### GIVEN ENTRIES ###

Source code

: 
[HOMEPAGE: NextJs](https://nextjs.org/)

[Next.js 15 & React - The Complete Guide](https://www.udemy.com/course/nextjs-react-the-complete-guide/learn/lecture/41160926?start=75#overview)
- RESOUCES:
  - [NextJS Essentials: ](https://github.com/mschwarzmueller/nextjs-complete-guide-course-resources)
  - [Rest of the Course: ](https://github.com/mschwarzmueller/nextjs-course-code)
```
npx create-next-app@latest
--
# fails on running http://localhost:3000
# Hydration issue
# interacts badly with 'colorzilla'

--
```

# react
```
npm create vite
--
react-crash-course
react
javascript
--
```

###

§ WORK ITEM
Return each line of the entries that holds the string "complete".

§ ANSWER SPACE
[Next.js 15 & React - The Complete Guide](https://www.udemy.com/course/nextjs-react-the-complete-guide/learn/lecture/41160926?start=75#overview)
  - [NextJS Essentials: ](https://github.com/mschwarzmueller/nextjs-complete-guide-course-resources)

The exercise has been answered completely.